Os últimos dias de Sandoval Herculano nas terras do Taperebão
Por Izaías Almada.
Conto retirado do livro Memórias emotivas, editado em 1996.
Sandoval era comunista. Ou melhor, carregou o estigma pelo resto da sua vida. Na verdade, nunca soube o que era isto. Apenas achava que quem trabalhava a terra de sol a sol, mais dia, menos dia, tinha que possuir um pedacinho de seu para cultivar.
Costumava dizer isso ao pai e aos dois irmãos que iam com ele trabalhar lá para os lados do Taperebão. Tudo aconteceu nos anos em que um tal de Jango foi presidente do país, logo depois que a sua mãe morreu.
“Deus esqueceu o Taperebão”, costumava dizer Sandoval. O diabo, nem conheceu.
Filho mais velho de Milagres e Tenório Mariano, Sandoval cresceu tangendo e marcando gado numas terras que ninguém sabia muito bem de quem eram, mas que o coronel Zaqueu Totonho cercou e mandou um grupo de vinte homens armados vigiarem. Cento e cinquenta hectares ao todo. Outros diziam que as terras eram do governo.
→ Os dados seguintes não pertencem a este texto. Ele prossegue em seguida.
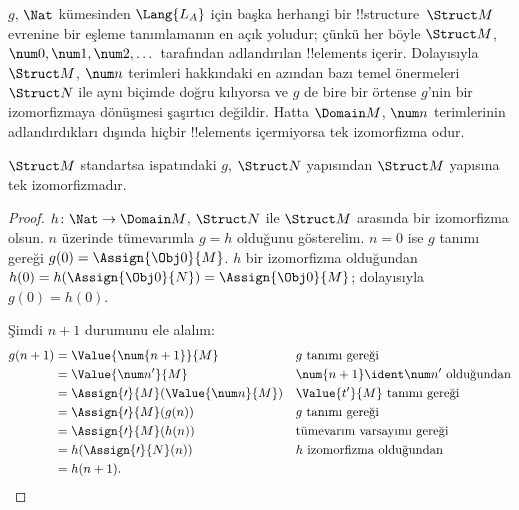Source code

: \documentclass[../../../include/open-logic-section]{subfiles}
\begin{document}
\begin{explain}
$g$, $\Nat$ kümesinden $\Lang{L_A}$ için başka herhangi bir
!!{structure}~$\Struct M$ evrenine bir eşleme tanımlamanın en açık
yoludur; çünkü her böyle $\Struct M$, $\num0,\num1,\num2,\dots$
tarafından adlandırılan !!{element}s içerir. Dolayısıyla $\Struct M$,
$\num n$ terimleri hakkındaki en azından bazı temel önermeleri
$\Struct N$ ile aynı biçimde doğru kılıyorsa ve $g$ de bire bir örtense
$g$'nin bir izomorfizmaya dönüşmesi şaşırtıcı değildir. Hatta
$\Domain M$, $\num n$ terimlerinin adlandırdıkları dışında hiçbir
!!{element}s içermiyorsa tek izomorfizma odur.
\end{explain}

\begin{prop}
 $\Struct M$ standartsa
 ispatındaki $g$, $\Struct N$ yapısından
$\Struct M$ yapısına tek izomorfizmadır.
\end{prop}

\begin{proof}
$h\colon\Nat\to\Domain M$, $\Struct N$ ile $\Struct M$ arasında bir
izomorfizma olsun. $n$ üzerinde tümevarımla $g=h$ olduğunu gösterelim.
$n=0$ ise $g$ tanımı gereği $g(0)=\Assign{\Obj0}{M}$. $h$ bir
izomorfizma olduğundan
$h(0)=h(\Assign{\Obj0}{N})=\Assign{\Obj0}{M}$; dolayısıyla
$g(0)=h(0)$.

Şimdi $n+1$ durumunu ele alalım:
\begin{align*}
  g(n+1) & = \Value{\num{n+1}}{M} && \text{$g$ tanımı gereği}\\
  & = \Value{\num n'}{M} && \text{$\num{n+1}\ident\num n'$ olduğundan}\\
  & = \Assign{\prime}{M}(\Value{\num n}{M})
    && \text{$\Value{t'}{M}$ tanımı gereği}\\
  & = \Assign{\prime}{M}(g(n)) && \text{$g$ tanımı gereği}\\
  & = \Assign{\prime}{M}(h(n)) && \text{tümevarım varsayımı gereği}\\
  & = h(\Assign{\prime}{N}(n)) && \text{$h$ izomorfizma olduğundan}\\
  & = h(n+1).
\end{align*}
\end{proof}
\end{document}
Sandoval tinha também uma irmã, a caçula Marieta. Era ela quem tomava conta da casa. Quando a mãe morreu, Marieta tinha onze anos de idade e ficou mulher naquele mesmo ano.
Foi tudo muito rápido.
As ideias foram chegando por entre o mato e foram se ajeitando pelas vendas e botequins, nas conversas de beira de estrada e na cabeça do pessoal. A terra tinha que ser dividida numa tal de reforma agrária. Tal qual no pensamento de Sandoval. Para isso, era preciso organizar os homens que trabalhavam as terras. Formar um sindicato.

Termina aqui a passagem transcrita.